◆ Required action:
Find the line with "Please note that" in the records below. Copy it and every line after it, up to and including the line with "With a new project".

◆ Data section:
◆ ◆ ◆ ◆
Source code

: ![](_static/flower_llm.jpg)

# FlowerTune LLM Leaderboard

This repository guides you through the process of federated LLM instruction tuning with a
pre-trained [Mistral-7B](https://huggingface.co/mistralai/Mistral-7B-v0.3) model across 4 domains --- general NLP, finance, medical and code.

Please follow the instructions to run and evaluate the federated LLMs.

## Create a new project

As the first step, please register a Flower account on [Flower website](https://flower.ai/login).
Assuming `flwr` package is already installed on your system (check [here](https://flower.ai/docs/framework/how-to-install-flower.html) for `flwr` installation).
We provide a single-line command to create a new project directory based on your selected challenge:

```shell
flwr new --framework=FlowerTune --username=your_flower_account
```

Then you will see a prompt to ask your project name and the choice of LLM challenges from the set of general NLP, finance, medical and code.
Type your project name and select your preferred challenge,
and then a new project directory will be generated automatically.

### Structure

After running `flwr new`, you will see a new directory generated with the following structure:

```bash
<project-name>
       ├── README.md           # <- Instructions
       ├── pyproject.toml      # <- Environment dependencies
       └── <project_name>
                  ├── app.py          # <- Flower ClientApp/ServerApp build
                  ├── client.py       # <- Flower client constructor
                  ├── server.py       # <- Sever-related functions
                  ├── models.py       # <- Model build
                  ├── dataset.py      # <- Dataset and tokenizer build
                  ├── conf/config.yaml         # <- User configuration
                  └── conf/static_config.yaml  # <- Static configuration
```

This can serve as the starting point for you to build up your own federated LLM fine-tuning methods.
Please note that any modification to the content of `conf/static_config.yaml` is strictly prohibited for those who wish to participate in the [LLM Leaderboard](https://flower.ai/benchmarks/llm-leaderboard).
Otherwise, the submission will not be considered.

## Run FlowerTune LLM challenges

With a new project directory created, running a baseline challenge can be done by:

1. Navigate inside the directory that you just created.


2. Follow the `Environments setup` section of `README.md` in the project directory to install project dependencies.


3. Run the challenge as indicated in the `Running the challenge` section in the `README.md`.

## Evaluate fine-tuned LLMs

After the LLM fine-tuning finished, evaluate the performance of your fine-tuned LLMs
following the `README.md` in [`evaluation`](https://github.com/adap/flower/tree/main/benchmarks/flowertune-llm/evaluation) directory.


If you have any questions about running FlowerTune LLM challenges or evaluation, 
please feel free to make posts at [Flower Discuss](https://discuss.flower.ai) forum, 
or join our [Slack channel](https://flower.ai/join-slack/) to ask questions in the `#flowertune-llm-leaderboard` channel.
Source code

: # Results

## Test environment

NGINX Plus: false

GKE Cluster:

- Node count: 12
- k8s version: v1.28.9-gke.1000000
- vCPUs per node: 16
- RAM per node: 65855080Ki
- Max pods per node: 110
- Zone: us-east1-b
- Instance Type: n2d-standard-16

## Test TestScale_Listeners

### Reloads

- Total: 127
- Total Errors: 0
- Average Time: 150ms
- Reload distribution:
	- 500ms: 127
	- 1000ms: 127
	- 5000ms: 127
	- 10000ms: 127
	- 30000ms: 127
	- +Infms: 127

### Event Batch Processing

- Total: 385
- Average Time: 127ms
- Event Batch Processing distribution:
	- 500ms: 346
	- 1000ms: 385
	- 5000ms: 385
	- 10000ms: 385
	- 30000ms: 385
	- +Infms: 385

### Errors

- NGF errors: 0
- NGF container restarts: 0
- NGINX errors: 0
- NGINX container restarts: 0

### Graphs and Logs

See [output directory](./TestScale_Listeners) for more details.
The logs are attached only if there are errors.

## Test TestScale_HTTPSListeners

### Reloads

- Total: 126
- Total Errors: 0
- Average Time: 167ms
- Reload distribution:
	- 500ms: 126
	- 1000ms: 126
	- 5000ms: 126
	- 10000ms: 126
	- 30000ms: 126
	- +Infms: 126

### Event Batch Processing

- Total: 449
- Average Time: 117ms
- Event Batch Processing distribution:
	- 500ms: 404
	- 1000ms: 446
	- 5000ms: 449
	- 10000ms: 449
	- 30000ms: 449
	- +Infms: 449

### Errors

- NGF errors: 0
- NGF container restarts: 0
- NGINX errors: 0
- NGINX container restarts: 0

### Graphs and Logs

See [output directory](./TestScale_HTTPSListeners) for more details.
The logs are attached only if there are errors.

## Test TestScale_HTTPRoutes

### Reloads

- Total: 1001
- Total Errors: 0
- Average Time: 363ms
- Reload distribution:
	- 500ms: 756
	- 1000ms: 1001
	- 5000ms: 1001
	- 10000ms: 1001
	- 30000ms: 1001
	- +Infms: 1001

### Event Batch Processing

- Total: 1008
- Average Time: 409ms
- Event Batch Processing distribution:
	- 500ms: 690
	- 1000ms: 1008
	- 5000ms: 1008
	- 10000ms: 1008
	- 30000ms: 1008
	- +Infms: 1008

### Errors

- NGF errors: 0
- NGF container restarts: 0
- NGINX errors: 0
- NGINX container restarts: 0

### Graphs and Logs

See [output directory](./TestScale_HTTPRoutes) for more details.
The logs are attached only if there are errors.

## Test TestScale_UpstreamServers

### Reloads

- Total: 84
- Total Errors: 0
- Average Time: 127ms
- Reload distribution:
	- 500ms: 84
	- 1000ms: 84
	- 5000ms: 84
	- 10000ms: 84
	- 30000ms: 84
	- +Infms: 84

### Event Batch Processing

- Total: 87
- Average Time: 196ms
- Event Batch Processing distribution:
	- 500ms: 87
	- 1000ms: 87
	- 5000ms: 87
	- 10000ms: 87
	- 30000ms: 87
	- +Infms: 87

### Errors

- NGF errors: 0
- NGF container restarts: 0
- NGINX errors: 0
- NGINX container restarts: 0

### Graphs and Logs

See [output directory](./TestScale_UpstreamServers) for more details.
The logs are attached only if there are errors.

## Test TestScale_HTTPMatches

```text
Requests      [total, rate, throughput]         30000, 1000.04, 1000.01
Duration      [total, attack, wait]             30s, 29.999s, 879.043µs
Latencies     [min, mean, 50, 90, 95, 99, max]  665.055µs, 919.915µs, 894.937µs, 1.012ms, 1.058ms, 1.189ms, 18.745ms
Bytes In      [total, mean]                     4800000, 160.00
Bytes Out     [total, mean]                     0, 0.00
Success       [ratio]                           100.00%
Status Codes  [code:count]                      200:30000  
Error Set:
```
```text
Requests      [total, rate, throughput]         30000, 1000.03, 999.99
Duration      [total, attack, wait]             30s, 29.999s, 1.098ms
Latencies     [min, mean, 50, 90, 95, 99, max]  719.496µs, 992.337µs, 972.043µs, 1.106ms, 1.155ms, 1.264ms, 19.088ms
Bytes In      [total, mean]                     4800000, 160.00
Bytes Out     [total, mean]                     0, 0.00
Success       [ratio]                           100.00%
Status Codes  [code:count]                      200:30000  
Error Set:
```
◆ ◆ ◆ ◆
◆ Result of this task:
Please note that any modification to the content of `conf/static_config.yaml` is strictly prohibited for those who wish to participate in the [LLM Leaderboard](https://flower.ai/benchmarks/llm-leaderboard).
Otherwise, the submission will not be considered.

## Run FlowerTune LLM challenges

With a new project directory created, running a baseline challenge can be done by:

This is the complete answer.